Stored data entries:
((
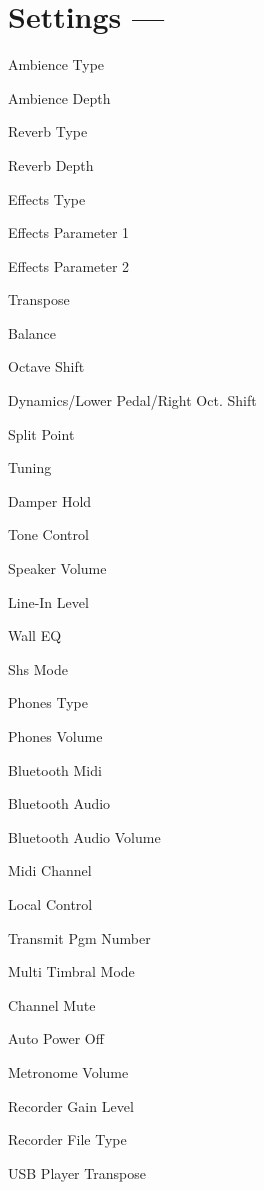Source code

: \section{Settings --- \UiKey{\SET}}

Ambience Type


Ambience Depth

Reverb Type


Reverb Depth

Effects Type

Effects Parameter 1


Effects Parameter 2

Transpose


Balance

Octave Shift

Dynamics/Lower Pedal/Right Oct. Shift


Split Point




Tuning

Damper Hold

Tone Control


Speaker Volume

Line-In Level


Wall EQ

Shs Mode

Phones Type


Phones Volume

Bluetooth Midi


Bluetooth Audio

Bluetooth Audio Volume

Midi Channel


Local Control

Transmit Pgm Number


Multi Timbral Mode

Channel Mute

Auto Power Off


Metronome Volume

Recorder Gain Level


Recorder File Type

USB Player Transpose
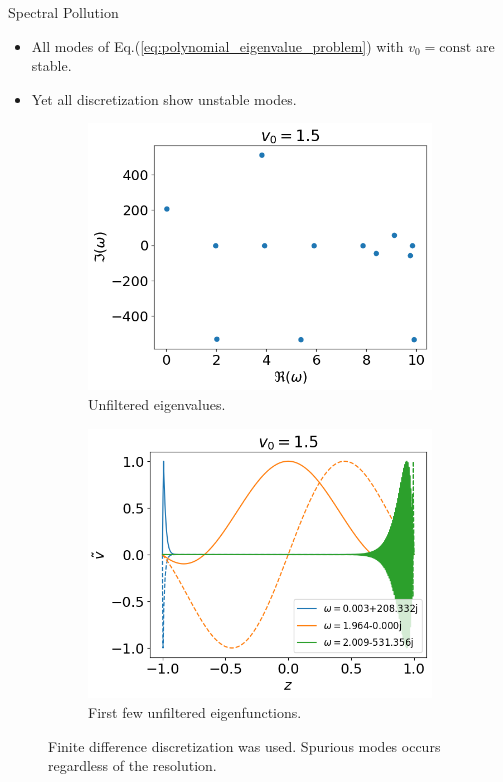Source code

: \begin{frame}{Spectral Pollution}
  \begin{itemize}
    \item All modes of Eq.(\ref{eq:polynomial_eigenvalue_problem}) with $v_0=\text{const}$ are stable.
    \item Yet all discretization show unstable modes.
  \end{itemize}
  \begin{figure}[htbp]	
    \centering
    \begin{subfigure}[b]{0.5\linewidth}
      \includegraphics[width=0.9\linewidth]{figures/eigvals-bad} 
      \caption{Unfiltered eigenvalues.}
    \end{subfigure}%
    \begin{subfigure}[b]{0.5\linewidth}
      \includegraphics[width=0.9\linewidth]{figures/eigvecs-bad} 
      \caption{First few unfiltered eigenfunctions.}
    \end{subfigure}
    \caption{Finite difference discretization was used. Spurious modes occurs regardless of the resolution.}
    \label{fig:results-bad}
  \end{figure}
\end{frame}

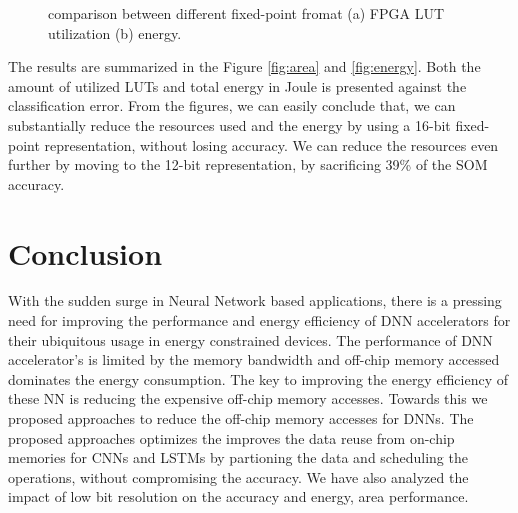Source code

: \documentclass[a4paper,10pt]{article}
\begin{document}
\begin{figure}[!htb]
	\centering
	\hfil
	\caption{comparison between different fixed-point fromat (a) FPGA LUT utilization (b) energy.}
	\label{fig:metrics}
\end{figure}

The results are summarized in the Figure \ref{fig:area} and \ref{fig:energy}. Both the amount of utilized LUTs and total energy in Joule is presented against the classification error. From the figures, we can easily conclude that, we can substantially reduce the resources used and the energy by using a 16-bit fixed-point representation, without losing accuracy. We can reduce the resources even further by moving to the 12-bit representation, by sacrificing 39\% of the SOM accuracy. 

\section{Conclusion}
With the sudden surge in Neural Network based applications, there is a pressing need for improving the performance and energy efficiency of DNN accelerators for their ubiquitous usage in energy constrained devices. The performance of DNN accelerator's is limited by the memory bandwidth and off-chip memory accessed dominates the energy consumption. The key to improving the energy efficiency of these NN is reducing the expensive off-chip memory accesses. Towards this we proposed approaches to reduce the off-chip memory accesses for DNNs. The proposed approaches optimizes the improves the data reuse from on-chip memories for CNNs and LSTMs by partioning the data and scheduling the operations, without compromising the accuracy. We have also analyzed the impact of low bit resolution on the accuracy and energy, area performance. 

\footnotesize

\end{document}
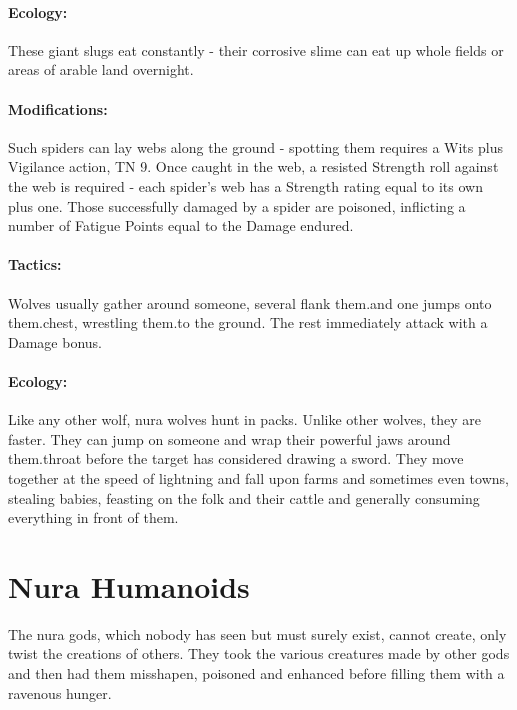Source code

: \paragraph{Ecology:} These giant slugs eat constantly - their corrosive slime can eat up whole fields or areas of arable land overnight.

\label{nura_spider}

\nuraspider

\paragraph{Modifications:} Such spiders can lay webs along the ground - spotting them requires a Wits plus Vigilance action, TN 9.
Once caught in the web, a resisted Strength roll against the web is required - each spider's web has a Strength rating equal to its own plus one.  Those successfully damaged by a spider are poisoned, inflicting a number of Fatigue Points equal to the Damage endured.

\label{nura_wolf}

\nurawolf

\paragraph{Tactics:} Wolves usually gather around someone, several flank them.and one jumps onto them.chest, wrestling them.to the ground.  The rest immediately attack with a Damage bonus.

\paragraph{Ecology:} Like any other wolf, nura wolves hunt in packs.  Unlike other wolves, they are faster.  They can jump on someone and wrap their powerful jaws around them.throat before the target has considered drawing a sword.  They move together at the speed of lightning and fall upon farms and sometimes even towns, stealing babies, feasting on the folk and their cattle and generally consuming everything in front of them.

\section{Nura Humanoids}

The nura gods, which nobody has seen but must surely exist, cannot create, only twist the creations of others.  They took the various creatures made by other gods and then had them misshapen, poisoned and enhanced before filling them with a ravenous hunger.

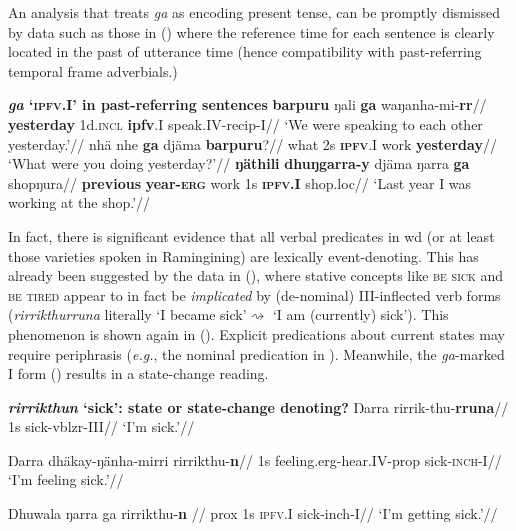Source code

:An analysis that treats \textit{ga} as encoding present tense, can be promptly dismissed by data such as those in (\nextx) where the reference time for each sentence is clearly located in the past of utterance time (hence compatibility with past-referring temporal frame adverbials.)

\pex \textbf{\textit{ga} `\textsc{ipfv}.\gls{I}' in past-referring sentences}
\a\begingl\gla \textbf{barpuru} ŋali \textbf{ga} waŋanha-mi-\textbf{rr}//
\glb \textbf{yesterday} 1d.\textsc{incl} \textbf{\gls{ipfv}}.\gls{I} speak.\gls{IV}-\gls{recip}-\gls{I}//
\glft`We were speaking to each other yesterday.'\trailingcitation{[AW~20190426]}//\endgl
\a\begingl\gla nhä nhe \textbf{ga} djäma \textbf{barpuru}?//
\glb what 2s \textsc{\textbf{ipfv}}.\gls{I} work \textbf{yesterday}//
\glft`What were you doing yesterday?'\trailingcitation{[DhG 20190413]}//\endgl
\a\begingl\gla \textbf{ŋäthili} \textbf{dhuŋgarra-y} djäma ŋarra \textbf{ga} shopŋura//
\glb \textbf{previous} \textbf{year-\textsc{erg}} work 1s \textsc{\textbf{ipfv.\gls{I}}} shop.\gls{loc}//
\glft`Last year I was working at the shop.'\trailingcitation{[DB~20190416]}//\endgl
\xe

In fact, there is significant evidence that all verbal predicates in \gls{wd} (or at least those varieties spoken in Ramingining) are lexically event-denoting. This has already been suggested by the data in (), where stative concepts like \textsc{be sick} and \textsc{be tired} appear to in fact be \textit{implicated} by (de-nominal) \gls{III}-inflected verb forms (\textit{rirrikthurruna} literally `I became sick'$ \rightsquigarrow $ `I am (currently) sick'). This phenomenon is shown again in (). Explicit predications about current states may require periphrasis (\textit{e.g.}, the nominal predication in ). Meanwhile, the \textit{ga}-marked \gls{I} form () results in a state-change reading.

\pex\textbf{\textit{rirrikthun} `sick': state or state-change denoting?}
\a{}\begingl\gla Ŋarra rirrik-thu-\textbf{rruna}//
\glb 1s sick-\gls{vblzr}-\gls{III}//
\glft`I'm sick.'\trailingcitation[DB~20190405]//\endgl

\a\begingl\gla Ŋarra dhäkay-ŋänha-mirri rirrikthu-\textbf{n}//
\glb 1s feeling.\gls{erg}-hear.\gls{IV}-\gls{prop} sick-\textsc{inch}-\gls{I}//
\glft`I'm feeling sick.'\trailingcitation[DB~20190405]//\endgl


\a\begingl\gla Dhuwala ŋarra ga rirrikthu-\textbf{n}
 //
\glb  \gls{prox} 1s \textsc{ipfv.\gls{I}} sick-\gls{inch}-\gls{I}//
\glft`I'm getting sick.'\trailingcitation[DB~20190405]//\endgl

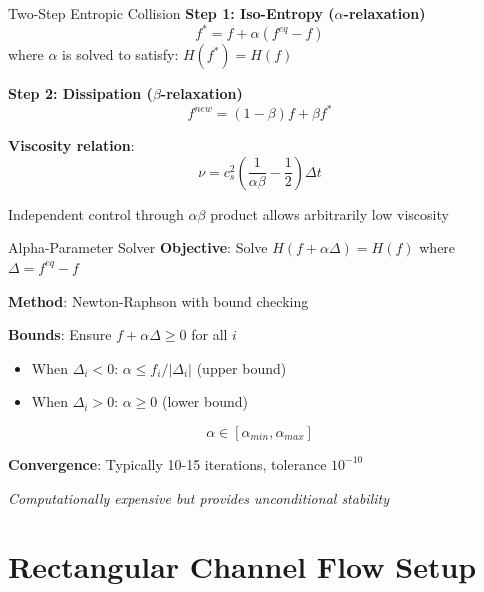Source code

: \documentclass[aspectratio=169]{beamer}
\begin{document}
\begin{frame}{Two-Step Entropic Collision}
\textbf{Step 1: Iso-Entropy ($\alpha$-relaxation)}
$$f^* = f + \alpha(f^{eq} - f)$$
where $\alpha$ is solved to satisfy: $H(f^*) = H(f)$

\vspace{0.5cm}
\textbf{Step 2: Dissipation ($\beta$-relaxation)}
$$f^{new} = (1-\beta)f + \beta f^*$$

\vspace{0.5cm}
\textbf{Viscosity relation}:
$$\nu = c_s^2\left(\frac{1}{\alpha\beta} - \frac{1}{2}\right)\Delta t$$

Independent control through $\alpha\beta$ product allows arbitrarily low viscosity
\end{frame}

\begin{frame}{Alpha-Parameter Solver}
\textbf{Objective}: Solve $H(f + \alpha\Delta) = H(f)$ where $\Delta = f^{eq} - f$

\vspace{0.3cm}
\textbf{Method}: Newton-Raphson with bound checking

\vspace{0.3cm}
\textbf{Bounds}: Ensure $f + \alpha\Delta \geq 0$ for all $i$
\begin{itemize}
    \item When $\Delta_i < 0$: $\alpha \leq f_i/|\Delta_i|$ (upper bound)
    \item When $\Delta_i > 0$: $\alpha \geq 0$ (lower bound)
\end{itemize}

$$\alpha \in [\alpha_{min}, \alpha_{max}]$$

\vspace{0.3cm}
\textbf{Convergence}: Typically 10-15 iterations, tolerance $10^{-10}$

\vspace{0.3cm}
\textit{Computationally expensive but provides unconditional stability}
\end{frame}

\section{Rectangular Channel Flow Setup}
\end{document}
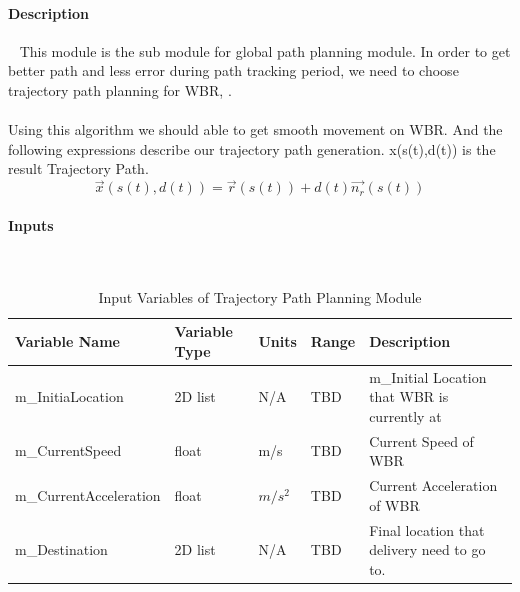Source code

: \documentclass[12pt]{article}
\begin{document}
            \paragraph{Description} 
                ~\newline
                This module is the sub module for global path planning module. In order to get better path and less error during path tracking period, we need to choose trajectory path planning for WBR, \cite{inproceedings}. \\\\
                Using this algorithm we should able to get smooth movement on WBR.
                And the following expressions describe our trajectory path generation. x(s(t),d(t)) is the result Trajectory Path.
                \[
                    \vec{x}(s(t),d(t))=\vec{r}(s(t))+d(t)\vec{n_r}(s(t))
                \]
                
            \paragraph{Inputs}
                ~\newline
                \begin{table}[H]
                  \centering
                    \caption{Input Variables of Trajectory Path Planning Module} \label{tbl:Input Variables of Trajectory Path Planning Module}
                  \begin{tabularx}{\textwidth}{|p{5cm}|p{2cm}|p{1.2cm}|p{1cm}|X|}
                    \hline Variable Name & Variable Type & Units & Range & Description \\
                    \hline m\_InitiaLocation & 2D list &  N/A & TBD & m\_Initial Location that WBR is currently at\\
                    \hline m\_CurrentSpeed  & float & m/s & TBD & Current Speed of WBR\\
                    \hline m\_CurrentAcceleration & float & $m/s^2$ & TBD & Current Acceleration of WBR\\
                    \hline m\_Destination & 2D list  & N/A & TBD & Final location that delivery need to go to.\\
                    \hline
                  \end{tabularx}
                \end{table}
            
\end{document}
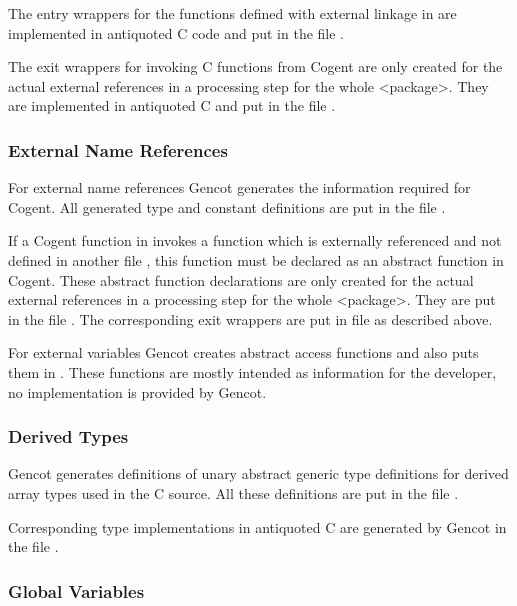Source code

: The entry wrappers for the functions defined with external linkage in  are implemented in antiquoted C code and
put in the file . 

The exit wrappers for invoking C functions from Cogent are only created for the actual
external references in a processing step for the whole <package>. They are implemented in antiquoted C
and put in the file .

\subsubsection{External Name References}

For external name references Gencot generates the information required for Cogent. 
All generated type and constant definitions are put in the file .

If a Cogent function in  invokes a function which is externally referenced and not defined in another
file , this function must be declared as an abstract function in Cogent. These abstract function declarations
are only created for the actual
external references in a processing step for the whole <package>. They are put in the file .
The corresponding exit wrappers are put in file  as described above.

For external variables Gencot creates abstract access functions and also puts them in .
These functions are mostly intended as information for the developer, no implementation is provided by Gencot.

\subsubsection{Derived Types}

Gencot generates definitions of unary abstract generic type definitions for derived array types 
used in the C source. All these definitions are put in the file .

Corresponding type implementations in antiquoted C are generated by Gencot in the file .

\subsubsection{Global Variables}

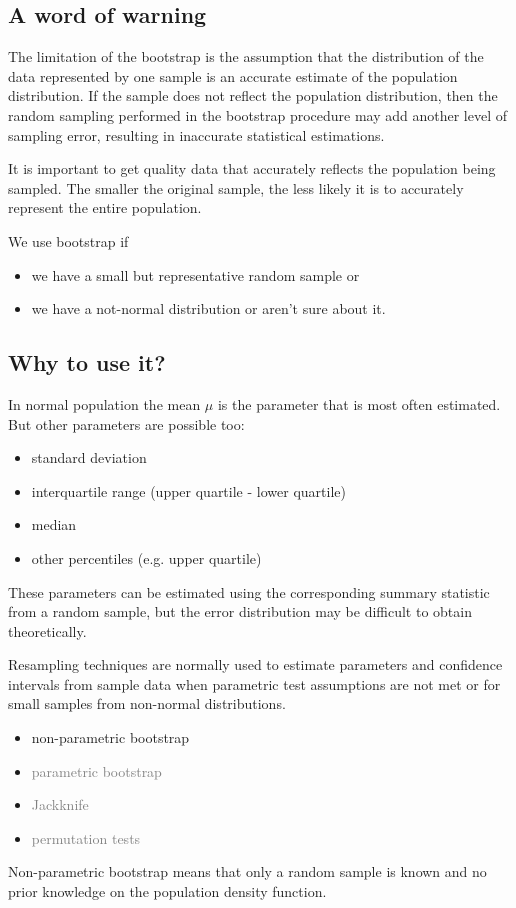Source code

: \subsection{A word of warning}

The limitation of the bootstrap is the assumption that the distribution of the data represented by one sample is an accurate estimate of the population distribution. If the sample does not reflect the population distribution, then the random sampling performed in the bootstrap procedure may add another level of sampling error, resulting in inaccurate statistical estimations.

It is important to get quality data that accurately reflects the population being sampled. The smaller the original sample, the less likely it is to accurately represent the entire population.

We use bootstrap if
\begin{itemize}
	\item we have a small but representative random sample or
	\item we have a not-normal distribution or aren't sure about it.
\end{itemize}

\subsection{Why to use it?}

In normal population the mean $\mu$ is the parameter that is most often estimated. But other parameters are possible too:
\begin{itemize}
	\item standard deviation
	\item interquartile range (upper quartile - lower quartile)
	\item median
	\item other percentiles (e.g. upper quartile)
\end{itemize}
These parameters can be estimated using the corresponding summary statistic from a random sample, but the error distribution may be difficult to obtain theoretically.

Resampling techniques are normally used to estimate parameters and confidence intervals from sample data when parametric test assumptions are not met or for small samples from non-normal distributions.
\begin{itemize}
	\item non-parametric bootstrap
	\item \textcolor{gray}{parametric bootstrap}
	\item \textcolor{gray}{Jackknife}
	\item \textcolor{gray}{permutation tests}
\end{itemize}
Non-parametric bootstrap means that only a random sample is known and no prior knowledge on the population density function.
))
◆ Your assignment
Search the entries for the word "begingl". Copy every line where it occurs.

◆ Answer to the problem
\a\begingl\gla \textbf{barpuru} ŋali \textbf{ga} waŋanha-mi-\textbf{rr}//
\a\begingl\gla nhä nhe \textbf{ga} djäma \textbf{barpuru}?//
\a\begingl\gla \textbf{ŋäthili} \textbf{dhuŋgarra-y} djäma ŋarra \textbf{ga} shopŋura//
\a{}\begingl\gla Ŋarra rirrik-thu-\textbf{rruna}//
\a\begingl\gla Ŋarra dhäkay-ŋänha-mirri rirrikthu-\textbf{n}//
\a\begingl\gla Dhuwala ŋarra ga rirrikthu-\textbf{n}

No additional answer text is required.